# Happy New Year



## cape chef (Jul 31, 2000)

" Turnip greens are better then nothing at all, just ask the people who have tried both"

Be grateful and helpful.

Peace
Brad


----------



## kuan (Jun 11, 2001)

That's a nice thought. Happy New Year Maestro.

Peace


----------



## ma facon (Dec 16, 2004)

HAPPY NEW YEAR !!! and many more to come , Stay healthy , wealthy and wise............ :chef:


----------



## pete (Oct 7, 2001)

To all the CT'ers out there, I wish you all the best in the upcoming year. May your lives be blessed with peace, love, happiness and health.


----------



## miahoyhoy (Jul 23, 2002)

Happy and healthy new year all!


----------



## chrose (Nov 20, 2000)

I couldn't say it any better myself. I wish all of you a happy, healthy and prosperous new year!


----------



## jock (Dec 4, 2001)

We all of us suffer some trials and tribulations in our daily lives; some more than others.

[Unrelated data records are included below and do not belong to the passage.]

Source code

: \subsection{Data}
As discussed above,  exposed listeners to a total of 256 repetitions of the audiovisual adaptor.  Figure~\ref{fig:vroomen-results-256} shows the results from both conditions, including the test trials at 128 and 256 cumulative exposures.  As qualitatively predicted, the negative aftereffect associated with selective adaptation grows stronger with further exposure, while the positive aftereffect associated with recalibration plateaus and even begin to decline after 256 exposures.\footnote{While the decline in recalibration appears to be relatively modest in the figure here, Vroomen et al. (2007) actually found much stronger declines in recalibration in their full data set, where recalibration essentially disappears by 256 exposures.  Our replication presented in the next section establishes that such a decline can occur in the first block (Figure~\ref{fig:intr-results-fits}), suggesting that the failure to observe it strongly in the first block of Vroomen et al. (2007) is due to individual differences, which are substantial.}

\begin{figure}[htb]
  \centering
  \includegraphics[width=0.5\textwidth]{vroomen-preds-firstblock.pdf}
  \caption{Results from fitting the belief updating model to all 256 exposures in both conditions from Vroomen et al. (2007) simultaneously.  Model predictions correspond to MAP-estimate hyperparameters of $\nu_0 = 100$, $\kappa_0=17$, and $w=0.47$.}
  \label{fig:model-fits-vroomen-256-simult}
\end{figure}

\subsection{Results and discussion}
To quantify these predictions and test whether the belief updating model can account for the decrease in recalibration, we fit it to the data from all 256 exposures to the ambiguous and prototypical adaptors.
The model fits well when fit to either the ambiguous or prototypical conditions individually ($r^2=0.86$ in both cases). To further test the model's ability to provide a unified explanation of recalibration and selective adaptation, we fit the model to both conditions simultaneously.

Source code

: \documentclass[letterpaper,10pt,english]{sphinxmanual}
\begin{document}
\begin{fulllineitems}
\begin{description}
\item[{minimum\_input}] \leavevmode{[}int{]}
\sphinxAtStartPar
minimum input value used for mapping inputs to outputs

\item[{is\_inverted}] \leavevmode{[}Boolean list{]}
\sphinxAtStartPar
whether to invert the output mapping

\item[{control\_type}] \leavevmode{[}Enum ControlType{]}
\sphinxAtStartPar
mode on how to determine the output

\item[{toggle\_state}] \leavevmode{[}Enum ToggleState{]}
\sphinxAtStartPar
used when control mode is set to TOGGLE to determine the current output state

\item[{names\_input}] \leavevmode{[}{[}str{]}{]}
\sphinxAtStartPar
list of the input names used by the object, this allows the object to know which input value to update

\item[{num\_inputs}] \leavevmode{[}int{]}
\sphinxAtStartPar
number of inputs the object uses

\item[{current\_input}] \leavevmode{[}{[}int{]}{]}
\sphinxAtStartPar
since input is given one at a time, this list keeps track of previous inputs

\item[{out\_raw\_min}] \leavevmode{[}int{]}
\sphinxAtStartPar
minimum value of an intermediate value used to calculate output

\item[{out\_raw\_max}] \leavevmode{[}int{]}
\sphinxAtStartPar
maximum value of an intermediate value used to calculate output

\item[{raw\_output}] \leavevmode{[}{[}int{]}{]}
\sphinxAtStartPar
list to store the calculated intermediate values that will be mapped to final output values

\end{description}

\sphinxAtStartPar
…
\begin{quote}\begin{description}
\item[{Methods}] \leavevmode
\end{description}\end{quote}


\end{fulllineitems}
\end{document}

On New Year's eve I made some crab cakes with roasted yellow pepper vinaigarete (sp?) and corn relish. We had a friend over for dinner and we enjoyed a bottle of champaigne with our crab cakes. At close to midnight here in San Francisco the rain had stopped for a while and down by the Bay the fire works started.

At that time I became accutely aware that half way around the world, millions are stuggling to survive from one end of the day to the other after the tradegy of the Tsunami. We raised a glass to their peace and health and to the others around the world whose daily lives are a simple struggle to survive.

Peace and health to you all.

Jock


----------



## mezzaluna (Aug 29, 2000)

To everyone, a year of peace and good health. The rest is extra.


----------